Figure 5 Meta-rLLS-VSIM achieves rapid five-dimensional super-resolution live cell imaging
Furthermore, the collaborative team used Meta-rLLS-VSIM to perform rapid (a set of three-channel complete cell data is captured every 8 seconds), long-term (>800 time points), and near-isotropic super-resolution imaging on intact COS-7 cells (Figures 4h-m), and conducted an accurate quantitative study on the distribution patterns of different organelles in the three-dimensional space and their spatiotemporal cooperative interaction mechanism with the cytoskeleton. Benefiting from the high spatiotemporal resolution and long-period observation window, the collaborative team observed new phenomena such as "hitchhiking" between microtubules and lysosomes, and the division of mitochondria under the mechanical force generated by the movement of lysosomes, verifying the potential of Meta-rLLS-VSIM in discovering new biological phenomena and mechanisms.
Figure 6 Imaging performance comparison between Meta-rLLS-VSIM and conventional LLSM
In summary, Meta-rLLS-VSIM showcases a significant improvement in imaging performance through the hardware upgrade of the imaging system with the mirror-enhanced dual-view lattice light-sheet microscope and the meta-learning rapid adaptive deployment mode, as well as the artificial intelligence algorithm innovation of virtual structured illumination and the RL double-cycle fusion network. The emergence of Meta-rLLS-VSIM provides a new technical path for the development of basic disciplines such as cell biology and neuroscience, and is expected to assist life science researchers in discovering, understanding, and exploring the rich and colorful biological phenomena from a more comprehensive multi-dimensional perspective.
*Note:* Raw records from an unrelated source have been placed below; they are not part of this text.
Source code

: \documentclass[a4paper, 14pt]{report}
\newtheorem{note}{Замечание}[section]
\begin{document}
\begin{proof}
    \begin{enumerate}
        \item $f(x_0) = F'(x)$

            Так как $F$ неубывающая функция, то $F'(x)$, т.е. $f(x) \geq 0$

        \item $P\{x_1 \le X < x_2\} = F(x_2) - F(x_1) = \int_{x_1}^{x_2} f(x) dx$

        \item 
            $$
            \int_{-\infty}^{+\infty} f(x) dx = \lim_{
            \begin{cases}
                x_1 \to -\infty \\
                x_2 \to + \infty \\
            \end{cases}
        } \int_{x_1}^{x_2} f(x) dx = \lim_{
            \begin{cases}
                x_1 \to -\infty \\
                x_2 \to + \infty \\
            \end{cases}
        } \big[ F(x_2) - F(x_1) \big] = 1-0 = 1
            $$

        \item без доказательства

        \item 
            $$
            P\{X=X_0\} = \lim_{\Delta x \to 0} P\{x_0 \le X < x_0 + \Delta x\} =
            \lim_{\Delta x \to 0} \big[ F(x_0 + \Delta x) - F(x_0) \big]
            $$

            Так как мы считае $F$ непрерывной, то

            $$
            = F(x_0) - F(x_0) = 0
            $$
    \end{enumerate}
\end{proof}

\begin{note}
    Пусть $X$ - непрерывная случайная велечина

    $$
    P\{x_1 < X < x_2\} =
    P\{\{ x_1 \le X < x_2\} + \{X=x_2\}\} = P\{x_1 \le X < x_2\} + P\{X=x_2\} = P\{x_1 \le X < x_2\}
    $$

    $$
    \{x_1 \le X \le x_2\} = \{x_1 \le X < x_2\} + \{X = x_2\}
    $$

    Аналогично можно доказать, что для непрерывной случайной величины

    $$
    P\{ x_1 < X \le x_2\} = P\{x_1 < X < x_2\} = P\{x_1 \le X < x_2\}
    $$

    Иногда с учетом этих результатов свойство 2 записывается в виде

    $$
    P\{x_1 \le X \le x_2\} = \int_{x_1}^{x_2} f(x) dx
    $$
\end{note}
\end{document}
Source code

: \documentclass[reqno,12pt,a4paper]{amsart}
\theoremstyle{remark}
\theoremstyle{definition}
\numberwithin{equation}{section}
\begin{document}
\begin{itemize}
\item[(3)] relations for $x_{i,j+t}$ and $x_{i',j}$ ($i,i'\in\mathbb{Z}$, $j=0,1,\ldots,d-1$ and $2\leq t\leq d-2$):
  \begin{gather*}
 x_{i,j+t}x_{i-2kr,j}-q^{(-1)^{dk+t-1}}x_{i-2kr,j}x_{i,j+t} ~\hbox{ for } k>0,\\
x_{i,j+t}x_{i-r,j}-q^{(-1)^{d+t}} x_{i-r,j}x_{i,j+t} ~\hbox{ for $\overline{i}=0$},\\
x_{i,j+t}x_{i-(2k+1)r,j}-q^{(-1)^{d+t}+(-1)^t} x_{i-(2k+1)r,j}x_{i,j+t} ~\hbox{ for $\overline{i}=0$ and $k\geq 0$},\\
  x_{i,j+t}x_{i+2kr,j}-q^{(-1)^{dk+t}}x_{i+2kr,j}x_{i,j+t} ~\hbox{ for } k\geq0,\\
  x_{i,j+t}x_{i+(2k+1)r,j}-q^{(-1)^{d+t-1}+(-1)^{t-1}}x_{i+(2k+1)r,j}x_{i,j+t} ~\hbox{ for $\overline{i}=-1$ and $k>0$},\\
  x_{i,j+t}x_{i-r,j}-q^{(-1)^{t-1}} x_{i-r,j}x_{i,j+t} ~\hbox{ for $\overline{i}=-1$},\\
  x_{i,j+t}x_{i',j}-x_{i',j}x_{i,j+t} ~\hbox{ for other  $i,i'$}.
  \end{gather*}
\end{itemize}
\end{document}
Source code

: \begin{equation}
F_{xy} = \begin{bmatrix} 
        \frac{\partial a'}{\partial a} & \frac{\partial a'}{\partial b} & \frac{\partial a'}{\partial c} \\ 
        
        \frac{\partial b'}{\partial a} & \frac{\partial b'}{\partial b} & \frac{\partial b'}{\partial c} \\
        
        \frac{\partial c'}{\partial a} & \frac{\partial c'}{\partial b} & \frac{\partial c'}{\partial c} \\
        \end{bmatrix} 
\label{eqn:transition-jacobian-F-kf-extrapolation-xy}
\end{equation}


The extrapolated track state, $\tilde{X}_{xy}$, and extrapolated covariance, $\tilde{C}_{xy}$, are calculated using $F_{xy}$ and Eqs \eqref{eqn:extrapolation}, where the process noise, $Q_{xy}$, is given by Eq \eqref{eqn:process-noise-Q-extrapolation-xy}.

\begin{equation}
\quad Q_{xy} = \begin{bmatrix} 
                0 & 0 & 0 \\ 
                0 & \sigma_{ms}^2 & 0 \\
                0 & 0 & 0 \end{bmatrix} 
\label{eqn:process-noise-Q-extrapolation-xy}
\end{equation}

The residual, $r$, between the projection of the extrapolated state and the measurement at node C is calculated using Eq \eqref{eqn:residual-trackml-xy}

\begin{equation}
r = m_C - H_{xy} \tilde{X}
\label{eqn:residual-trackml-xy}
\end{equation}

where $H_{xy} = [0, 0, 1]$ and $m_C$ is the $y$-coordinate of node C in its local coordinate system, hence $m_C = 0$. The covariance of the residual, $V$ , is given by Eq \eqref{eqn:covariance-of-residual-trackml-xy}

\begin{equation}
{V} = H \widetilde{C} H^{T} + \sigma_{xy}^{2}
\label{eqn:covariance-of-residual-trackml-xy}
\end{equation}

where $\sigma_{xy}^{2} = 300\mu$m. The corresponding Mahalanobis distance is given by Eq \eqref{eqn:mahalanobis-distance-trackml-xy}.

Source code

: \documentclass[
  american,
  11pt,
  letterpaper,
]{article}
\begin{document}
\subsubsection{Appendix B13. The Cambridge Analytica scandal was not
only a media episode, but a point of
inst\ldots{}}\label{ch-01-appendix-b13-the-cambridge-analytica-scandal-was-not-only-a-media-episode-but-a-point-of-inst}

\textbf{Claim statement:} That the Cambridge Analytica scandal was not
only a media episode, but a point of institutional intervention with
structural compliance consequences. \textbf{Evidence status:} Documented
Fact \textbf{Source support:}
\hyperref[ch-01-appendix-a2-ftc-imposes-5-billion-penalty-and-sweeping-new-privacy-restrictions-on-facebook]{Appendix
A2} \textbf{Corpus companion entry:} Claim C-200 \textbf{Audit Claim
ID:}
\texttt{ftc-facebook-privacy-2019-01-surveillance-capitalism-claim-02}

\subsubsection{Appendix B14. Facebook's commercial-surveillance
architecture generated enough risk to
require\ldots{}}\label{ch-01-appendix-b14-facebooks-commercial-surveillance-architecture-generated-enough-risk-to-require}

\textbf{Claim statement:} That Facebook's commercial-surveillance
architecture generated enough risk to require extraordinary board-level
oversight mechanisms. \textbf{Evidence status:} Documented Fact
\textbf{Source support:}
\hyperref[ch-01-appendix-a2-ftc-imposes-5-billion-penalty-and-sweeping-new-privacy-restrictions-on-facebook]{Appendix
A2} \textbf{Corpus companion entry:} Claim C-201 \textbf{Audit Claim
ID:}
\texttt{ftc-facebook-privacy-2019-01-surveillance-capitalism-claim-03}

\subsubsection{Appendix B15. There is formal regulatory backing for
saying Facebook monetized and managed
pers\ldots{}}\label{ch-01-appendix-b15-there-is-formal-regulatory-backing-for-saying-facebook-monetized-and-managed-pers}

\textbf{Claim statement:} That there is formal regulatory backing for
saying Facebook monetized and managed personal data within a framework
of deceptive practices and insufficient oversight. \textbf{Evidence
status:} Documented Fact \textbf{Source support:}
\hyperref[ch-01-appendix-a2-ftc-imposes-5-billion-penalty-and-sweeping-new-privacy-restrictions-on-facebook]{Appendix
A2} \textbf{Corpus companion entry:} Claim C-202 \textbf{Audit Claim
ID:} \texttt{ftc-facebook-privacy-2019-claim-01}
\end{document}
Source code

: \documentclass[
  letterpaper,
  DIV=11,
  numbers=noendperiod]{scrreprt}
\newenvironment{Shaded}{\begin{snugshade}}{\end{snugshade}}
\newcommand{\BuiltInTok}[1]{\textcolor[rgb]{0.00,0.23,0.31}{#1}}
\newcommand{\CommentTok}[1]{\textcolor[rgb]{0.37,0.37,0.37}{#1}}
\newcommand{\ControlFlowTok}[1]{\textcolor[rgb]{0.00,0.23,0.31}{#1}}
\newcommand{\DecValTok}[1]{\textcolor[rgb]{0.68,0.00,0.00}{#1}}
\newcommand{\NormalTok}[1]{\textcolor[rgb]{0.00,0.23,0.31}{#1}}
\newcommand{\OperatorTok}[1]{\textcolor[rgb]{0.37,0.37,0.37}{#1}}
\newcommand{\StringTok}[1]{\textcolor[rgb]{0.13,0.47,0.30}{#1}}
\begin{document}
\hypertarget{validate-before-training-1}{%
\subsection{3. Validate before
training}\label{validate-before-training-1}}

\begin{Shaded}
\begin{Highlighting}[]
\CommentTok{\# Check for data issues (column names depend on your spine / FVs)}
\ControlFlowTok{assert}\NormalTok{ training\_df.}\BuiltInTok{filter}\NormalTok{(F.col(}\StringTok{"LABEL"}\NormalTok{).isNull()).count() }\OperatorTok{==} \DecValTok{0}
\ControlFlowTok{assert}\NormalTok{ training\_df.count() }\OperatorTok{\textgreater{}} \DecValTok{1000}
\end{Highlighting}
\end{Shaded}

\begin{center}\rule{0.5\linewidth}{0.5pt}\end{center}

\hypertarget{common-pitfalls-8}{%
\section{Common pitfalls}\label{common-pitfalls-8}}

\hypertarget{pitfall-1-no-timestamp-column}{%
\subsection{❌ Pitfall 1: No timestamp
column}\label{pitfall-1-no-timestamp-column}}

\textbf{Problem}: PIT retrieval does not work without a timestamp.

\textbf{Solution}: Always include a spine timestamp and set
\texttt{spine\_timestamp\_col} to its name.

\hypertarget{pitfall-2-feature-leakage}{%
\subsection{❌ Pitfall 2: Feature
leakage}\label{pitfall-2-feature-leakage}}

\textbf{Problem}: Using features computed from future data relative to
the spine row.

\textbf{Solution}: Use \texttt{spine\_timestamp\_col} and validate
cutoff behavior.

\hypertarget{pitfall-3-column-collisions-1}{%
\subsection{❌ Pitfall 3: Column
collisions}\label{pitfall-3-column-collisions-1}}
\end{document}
Qiao Chang, a postdoctoral fellow at the Department of Automation, Tsinghua University, Ziwei Li, an associate researcher at Fudan University, Zongfa Wang, a postdoctoral fellow at the Institute of Biophysics, Chinese Academy of Sciences, Yuhuan Lin, a doctoral student, and Chong Liu, a postdoctoral fellow at École Polytechnique Fédérale de Lausanne, are the co-first authors of this paper. Professor Li Dong from the School of Life Sciences, Tsinghua University, and Academician Dai Qionghai from the Department of Automation, Tsinghua University, are the co-corresponding authors of this paper.